▸ Work item
Copy all lines of the listing that include the string "next".

▸ Material to process

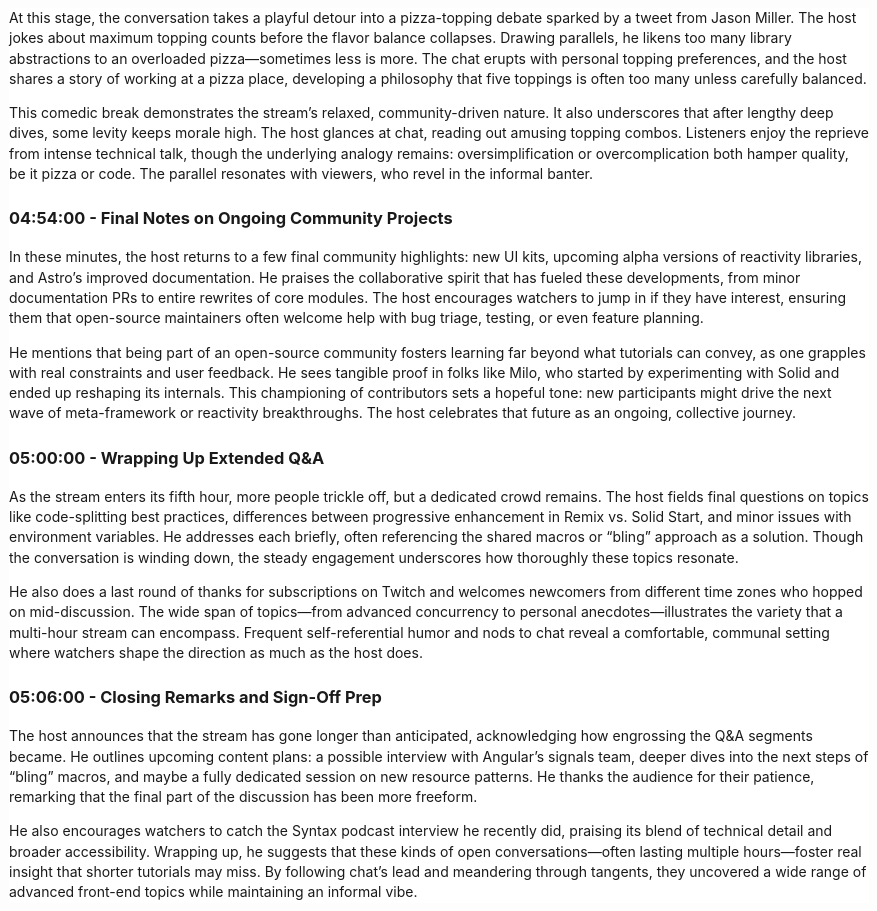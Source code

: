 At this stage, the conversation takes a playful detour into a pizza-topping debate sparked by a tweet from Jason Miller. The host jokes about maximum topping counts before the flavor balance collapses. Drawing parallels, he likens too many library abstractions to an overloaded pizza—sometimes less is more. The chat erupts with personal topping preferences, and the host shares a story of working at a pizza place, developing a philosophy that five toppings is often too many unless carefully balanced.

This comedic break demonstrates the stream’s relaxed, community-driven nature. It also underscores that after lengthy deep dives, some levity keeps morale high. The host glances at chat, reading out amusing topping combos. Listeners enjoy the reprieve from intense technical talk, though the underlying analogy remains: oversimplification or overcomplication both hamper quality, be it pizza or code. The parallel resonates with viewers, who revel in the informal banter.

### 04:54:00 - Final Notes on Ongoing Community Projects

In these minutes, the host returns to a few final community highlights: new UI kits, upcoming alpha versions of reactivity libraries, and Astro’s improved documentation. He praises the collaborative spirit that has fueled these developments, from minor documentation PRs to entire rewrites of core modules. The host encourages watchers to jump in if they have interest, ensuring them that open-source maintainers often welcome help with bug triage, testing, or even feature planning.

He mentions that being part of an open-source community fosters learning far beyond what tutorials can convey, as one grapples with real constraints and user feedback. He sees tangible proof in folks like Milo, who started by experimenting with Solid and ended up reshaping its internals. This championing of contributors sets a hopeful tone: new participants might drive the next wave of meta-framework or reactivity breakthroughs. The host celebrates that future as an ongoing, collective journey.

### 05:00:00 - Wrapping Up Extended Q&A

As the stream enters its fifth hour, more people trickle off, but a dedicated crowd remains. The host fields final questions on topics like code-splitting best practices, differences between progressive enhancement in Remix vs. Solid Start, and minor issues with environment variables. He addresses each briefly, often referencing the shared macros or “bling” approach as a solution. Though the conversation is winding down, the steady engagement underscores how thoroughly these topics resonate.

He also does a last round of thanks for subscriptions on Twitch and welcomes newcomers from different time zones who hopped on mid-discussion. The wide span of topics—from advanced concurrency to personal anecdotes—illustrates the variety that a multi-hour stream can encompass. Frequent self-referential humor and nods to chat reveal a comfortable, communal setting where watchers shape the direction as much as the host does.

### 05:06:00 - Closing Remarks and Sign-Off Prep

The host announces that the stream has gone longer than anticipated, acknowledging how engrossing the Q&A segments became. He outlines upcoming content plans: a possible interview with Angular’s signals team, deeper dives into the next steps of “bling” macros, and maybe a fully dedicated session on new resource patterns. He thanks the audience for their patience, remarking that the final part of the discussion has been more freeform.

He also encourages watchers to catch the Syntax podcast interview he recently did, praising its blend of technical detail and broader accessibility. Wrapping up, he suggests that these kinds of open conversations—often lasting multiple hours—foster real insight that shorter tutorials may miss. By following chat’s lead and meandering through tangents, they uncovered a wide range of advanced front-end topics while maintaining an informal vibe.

* * *

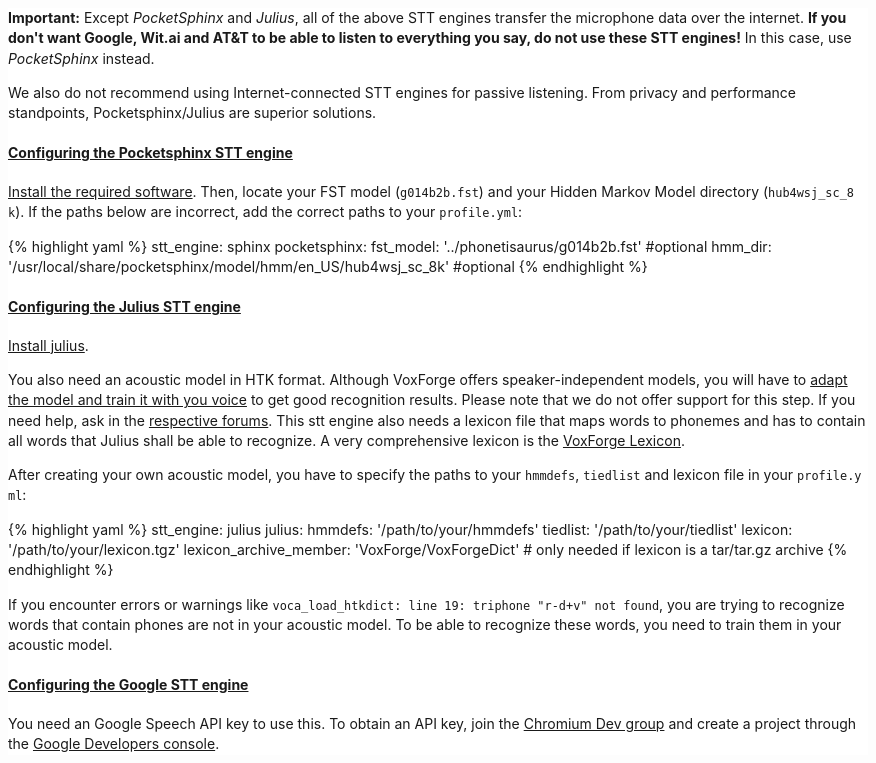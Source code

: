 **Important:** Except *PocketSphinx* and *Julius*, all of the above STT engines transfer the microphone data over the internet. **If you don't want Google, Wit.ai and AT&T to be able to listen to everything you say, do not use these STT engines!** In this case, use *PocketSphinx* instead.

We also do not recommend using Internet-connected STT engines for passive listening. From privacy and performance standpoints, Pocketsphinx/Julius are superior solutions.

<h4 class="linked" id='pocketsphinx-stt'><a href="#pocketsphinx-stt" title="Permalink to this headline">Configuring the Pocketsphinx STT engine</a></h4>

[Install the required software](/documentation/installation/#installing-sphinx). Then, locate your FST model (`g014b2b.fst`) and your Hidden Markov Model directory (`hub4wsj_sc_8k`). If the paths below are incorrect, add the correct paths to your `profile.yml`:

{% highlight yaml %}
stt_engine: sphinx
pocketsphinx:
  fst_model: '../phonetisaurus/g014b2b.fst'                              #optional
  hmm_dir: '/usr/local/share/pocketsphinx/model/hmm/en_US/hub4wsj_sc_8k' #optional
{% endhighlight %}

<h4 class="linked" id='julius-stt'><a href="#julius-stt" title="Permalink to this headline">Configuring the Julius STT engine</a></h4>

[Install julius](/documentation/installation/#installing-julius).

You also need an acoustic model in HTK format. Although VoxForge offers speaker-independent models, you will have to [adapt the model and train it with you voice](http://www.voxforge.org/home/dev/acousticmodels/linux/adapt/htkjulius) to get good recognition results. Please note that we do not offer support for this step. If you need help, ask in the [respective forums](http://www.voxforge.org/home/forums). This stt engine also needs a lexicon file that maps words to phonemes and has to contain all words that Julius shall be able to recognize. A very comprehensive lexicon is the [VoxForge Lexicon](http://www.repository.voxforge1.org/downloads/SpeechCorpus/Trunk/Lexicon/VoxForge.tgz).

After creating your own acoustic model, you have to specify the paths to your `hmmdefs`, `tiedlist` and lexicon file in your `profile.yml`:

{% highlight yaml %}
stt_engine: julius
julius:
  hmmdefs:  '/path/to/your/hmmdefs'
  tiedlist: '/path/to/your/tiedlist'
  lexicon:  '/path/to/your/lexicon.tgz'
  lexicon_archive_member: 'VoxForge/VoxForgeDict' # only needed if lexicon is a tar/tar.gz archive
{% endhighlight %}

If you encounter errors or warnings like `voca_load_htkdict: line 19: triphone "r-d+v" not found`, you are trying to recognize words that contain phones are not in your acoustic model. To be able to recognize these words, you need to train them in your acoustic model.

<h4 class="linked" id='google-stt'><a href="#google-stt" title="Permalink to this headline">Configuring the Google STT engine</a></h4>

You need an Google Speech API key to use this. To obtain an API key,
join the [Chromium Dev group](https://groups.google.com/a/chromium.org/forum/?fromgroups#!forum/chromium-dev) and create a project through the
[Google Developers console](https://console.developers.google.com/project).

▸ Written solution
He mentions that being part of an open-source community fosters learning far beyond what tutorials can convey, as one grapples with real constraints and user feedback. He sees tangible proof in folks like Milo, who started by experimenting with Solid and ended up reshaping its internals. This championing of contributors sets a hopeful tone: new participants might drive the next wave of meta-framework or reactivity breakthroughs. The host celebrates that future as an ongoing, collective journey.
The host announces that the stream has gone longer than anticipated, acknowledging how engrossing the Q&A segments became. He outlines upcoming content plans: a possible interview with Angular’s signals team, deeper dives into the next steps of “bling” macros, and maybe a fully dedicated session on new resource patterns. He thanks the audience for their patience, remarking that the final part of the discussion has been more freeform.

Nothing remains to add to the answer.